Amador Zuleta stood at the beginning of the longest highway in the republic and began to run to run to run

Conjugal Ties (2)

1. Leo Casares delights in the contemplation of his own space. The apartment on the top floor of an office building on Calle de Schiller. Leo chose it because by day the place is occupied by transitory employees, and by night the most absolute solitude reigns. Leo in his penthouse. Where he lives. His habitat. The private space of a bachelor with no family. The place where times meet freely. The past and the future in the present. The present in the past. The future of the present. Leo proposed to have the apartment reflect a constant will: to convoke all the moments of his life in a current of actual sensations. He spent years choosing furniture, lamps, curtains, tables, mirrors, and above all,
paintings
to give the sensation of permanent flow.

He would have liked each thing to be its own present on the condition of recalling and foretelling. A space like a crystal ball. Among all the objects in the apartment, Leo has chosen a painting as representative of his will. It is a work by the Japanese painter Katsushika Hokusai. It occupies an entire wall of Leo’s bedroom. It is a portrait of a changing landscape. A wave rises, hiding the fogbound line of the coast. Or perhaps it is the coast that clouds the reality of the wave. The shore is incorporated into the surf. The sea disguises itself as shore. The elements fuse and are confused. The gray of the sea might reflect the green of the coast.
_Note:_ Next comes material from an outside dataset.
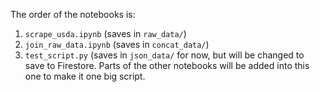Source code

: The order of the notebooks is:
1. `scrape_usda.ipynb` (saves in `raw_data/`)
2. `join_raw_data.ipynb` (saves in `concat_data/`)
3. `test_script.py` (saves in `json_data/` for now, but will be changed to save to Firestore. Parts of the other notebooks will be added into this one to make it one big script.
The dawn of the dunes might nullify the chiaroscuro of the sky.

Leo contemplates the painting for hours. He is convinced that he sees in it what he wishes to see, not what the painting attempts to represent. He wonders if Hokusai has the same power over other viewers. How do women see it? “My women,” says Leo in a quiet voice. “My two women.” How?

2. The good thing about a mobile phone is that it allows you to lie, let us say, with mobility. You’re not tied to the umbilical cord of a precise place. If your husband suspects, he answers the mobile; my husband leaves the message or I, the liar, answer it. Not a soul can find out. I was with you but told him I’m in the car on the way to the hairdresser.

Adultery was never so easy, Lavinia.

Don’t use that ugly word.

What, then?

The
affaire.
You know, you just say the
affaire.

My
affaire,
our
affaire
? And what will happen on the day when not only the number you’re calling from but your face appears on the screen of your husband’s telephone?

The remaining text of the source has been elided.